This dissertation covered distinct flavors of Multidimensional Packing Problems, considering instances in two and three dimensions, with different objective functions. In all instances considered here, both items and bins have rectangular shapes.
In Chapter I, besides introducing the notation and the typology of MD-PP, and
reviewing previous work, we analyze the effect of restricting rotation and certain types of pattern restrictions on the number of bins used on 2D-BPP. It is shown that restricting the orientation of items can lead to solutions using twice as many bins as when 90º rotations are allowed. The restrictions of guillotine cut patterns and 1st-order non-guillotine patterns are also considered, with asymptotic results presented. For the case when items have to be packed together, or connected, up to a 33% increase in the number of bins can be expected.
Chapters III and IV are dedicated to Pallet Loading Problems (PLP).
In Chapter III, we define the idea of the Minimum Size Instance (MSI) of an
equivalence class of PLP, and show that every class has one and only one MSI. This makes the MSI extremely helpful in distinguishing equivalence classes. We also develop bounds on the dimensions of item and pallet in the MSI of a class, given the set of efficient partitions of an instance of that class. We also show that a bound used for almost 15 years [Dowsland 1987] is incorrect.
Applying the newly developed bounds to the MSI, we enumerate all equivalence classes with area ratio bound as large as 100. Previous work in this area considered at most a subset of these classes.
The first of these new bounds is the Single Homogeneous Perfect Partition (SHPP) bound. This bound, together with simple heuristics, proves optimality of almost 50% of all classes that have no proven optimal solution after applying other simple bounds.
The second bound is the Single Perfect Partition (SPP) bound. It can be useful when the MSI of a class presents only one perfect X-partition or Y-partition.
The third bound is the Relaxed Class (RC) bound, requiring the definition of new relations among distinct equivalence classes of PLP – restricted and relaxed classes. Every feasible packing pattern in a restricted class is shown to be adoptable by a relaxed class.
The fourth bound, the Combined Perfect Partition and Relaxed Class (CPPRC) bound, combines ideas of the SHPP and the RC bounds.
Bounds based on similarity of classes and an improved LP bound are presented, but not completely explored. These two bounds are applied to only a few instances of PLP.

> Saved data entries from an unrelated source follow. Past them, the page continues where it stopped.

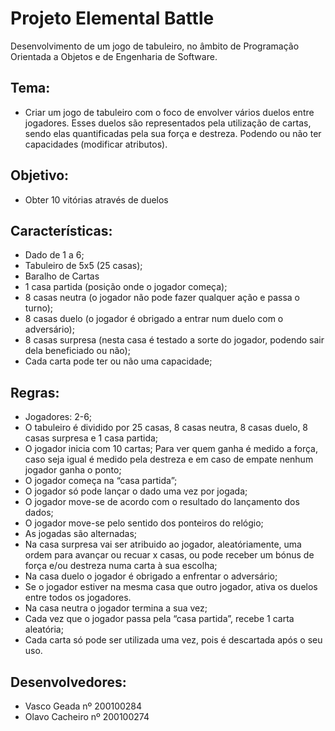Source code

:# Projeto Elemental Battle
Desenvolvimento de um jogo de tabuleiro, no âmbito de Programação Orientada a Objetos e de Engenharia de Software.

## Tema: 
  * Criar um jogo de tabuleiro com o foco de envolver vários duelos entre jogadores. Esses duelos são representados pela utilização de cartas, sendo elas quantificadas pela sua força e destreza. Podendo ou não ter capacidades (modificar atributos).

## Objetivo: 
  * Obter 10 vitórias através de duelos

## Características:  
  * Dado de 1 a 6; 
  * Tabuleiro de 5x5 (25 casas); 
  * Baralho de Cartas
  * 1 casa partida (posição onde o jogador começa);
  * 8 casas neutra (o jogador não pode fazer qualquer ação e passa o turno); 
  * 8 casas duelo (o jogador é obrigado a entrar num duelo com o adversário);
  * 8 casas surpresa (nesta casa é testado a sorte do jogador, podendo sair dela beneficiado ou não);
  * Cada carta pode ter ou não uma capacidade; <br/>

## Regras:  <br/>
 * Jogadores: 2-6; <br/>
 * O tabuleiro é dividido por 25 casas, 8 casas neutra, 8 casas duelo, 8 casas surpresa e 1 casa partida;<br/>
 * O jogador inicia com 10 cartas; Para ver quem ganha é medido a força, caso seja igual é medido pela destreza e em caso de empate nenhum jogador ganha o ponto;<br/>
 * O jogador começa na “casa partida”;<br/>
 * O jogador só pode lançar o dado uma vez por jogada; <br/>
 * O jogador move-se de acordo com o resultado do lançamento dos dados; <br/>
 * O jogador move-se pelo sentido dos ponteiros do relógio; <br/>
 * As jogadas são alternadas; <br/>
 * Na casa surpresa vai ser atribuido ao jogador, aleatóriamente, uma ordem para avançar ou recuar x casas, ou pode receber um bónus de força e/ou destreza numa carta à sua escolha;<br/>
 * Na casa duelo o jogador é obrigado a enfrentar o adversário;<br/>
 * Se o jogador estiver na mesma casa que outro jogador, ativa os duelos entre todos os jogadores.
 * Na casa neutra o jogador termina a sua vez; <br/>
 * Cada vez que o jogador passa pela “casa partida”, recebe 1 carta aleatória;<br/>
 * Cada carta só pode ser utilizada uma vez, pois é descartada após o seu uso.<br/>


## Desenvolvedores: 
 * Vasco Geada nº 200100284
 * Olavo Cacheiro nº 200100274
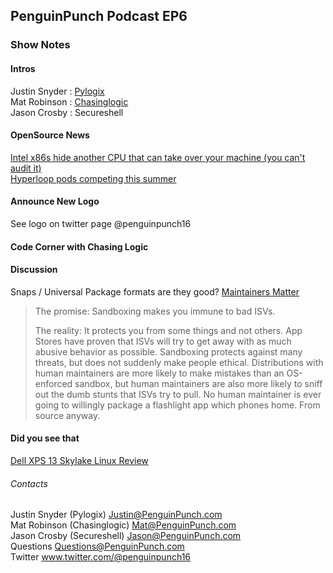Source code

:##  PenguinPunch Podcast EP6

### Show Notes

#### Intros
Justin Snyder : [Pylogix](https://twiter.com/pylogix)  
Mat Robinson : [Chasinglogic](https://twitter.com/chasinglogic)  
Jason Crosby : Secureshell

#### OpenSource News
[Intel x86s hide another CPU that can take over your machine (you can't audit it)](http://boingboing.net/2016/06/15/intel-x86-processors-ship-with.html)  
[Hyperloop pods competing this summer](http://www.theverge.com/2016/6/18/11965354/hyperloop-pod-competition-elon-musk-spacex-team-design)
#### Announce New Logo
See logo on twitter page 
@penguinpunch16

#### Code Corner with Chasing Logic


#### Discussion
Snaps / Universal Package formats are they good?
[Maintainers Matter](http://kmkeen.com/maintainers-matter/)
> The promise: Sandboxing makes you immune to bad ISVs.
> 
> The reality: It protects you from some things and not others. App Stores have proven that ISVs will try to get away with as much abusive behavior as possible. Sandboxing protects against many threats, but does not suddenly make people ethical. Distributions with human maintainers are more likely to make mistakes than an OS-enforced sandbox, but human maintainers are also more likely to sniff out the dumb stunts that ISVs try to pull. No human maintainer is ever going to willingly package a flashlight app which phones home. From source anyway.

#### Did you see that
[Dell XPS 13 Skylake Linux Review](http://www.cio.com/article/3083925/hardware/dell-xps-13-skylake-2016-review-a-lot-for-a-linux-user-to-like.html)

###### Contacts
Justin Snyder (Pylogix) Justin@PenguinPunch.com  
Mat Robinson (Chasinglogic) Mat@PenguinPunch.com  
Jason Crosby (Secureshell) Jason@PenguinPunch.com  
Questions Questions@PenguinPunch.com  
Twitter www.twitter.com/@penguinpunch16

Among the algorithms, the Hollow Block Heuristic is the simplest one proposed in
Chapter IV. It is related to the diagonal heuristic, described in Nelissen [1993], but has a
simpler structure. The G5-heuristic generates 1st-order non-guillotine packing patterns, and
finds optimal solutions to all instances of PLP with an area ratio (AR) bound of up to 51 boxes, 99.999% of all instances with an AR bound of up to 100 boxes, and differs at most by one box in the 0.001% remaining instances.
Three other heuristics are proposes based on non-guillotine cut patterns of higher order, with at most eight blocks. These heuristics solve some instances not solved with the G5-heuristic, nor by other heuristics from the literature.
After the application of the proposed bounding procedures and heuristics, 6,952 equivalence classes of PLP with an AR bound of up to 100 boxes remain without a proven optimal solution. An exact algorithm is developed to solve these last remaining instances. The HVZ algorithm is based on the idea of representing a packing pattern with a ternary string, with the characters H, V, and Z. This new exact algorithm, together with the application of the RC bound, is able to identify the optimal solution to the remaining instances, obtaining in only three equivalence classes a solution not generated with the heuristics proposed in this dissertation.
Chapters V and VI are dedicated to knapsack problems, in two and three
dimensions (2D-KP and 3D-KP).
In Chapter V we implement a mixed integer program (MIP) model of 2D-KP and
show that it can be used, with a commercial optimization software to solve some instances from the literature.
In Chapter VI, we extend the HVZ algorithm for PLP to develop the Diagonal Fill
Algorithm (DFA) for 2D-KP and 3D-KP, and show that these new algorithms are able to solve orthogonal versions of instances from the literature only solved before considering fixed orientation or guillotine cut patterns. The two proposed algorithms, 2D-DFA and 3D- DFA, are the first algorithms in the literature to solve orthogonal non-guillotine instances of 2D-KP and 3D-KP.
Multidimensional Bin Packing Problems (MD-BPP) are addressed in Chapter VII.
New branch-and-price algorithms for 2D-BPP and 3D-BPP, based on the 2D-DFA and 3D- DFA are developed. These are also the first algorithms in the literature to solve the orthogonal non-guillotine instances.
For cases where a good solution soon is better than an optimal solution later, we substitute the exact algorithms for MD-KP in the branch-and-price procedure for MD-BPP. This new heuristic finds better solutions to instances of MD-BPP from the literature.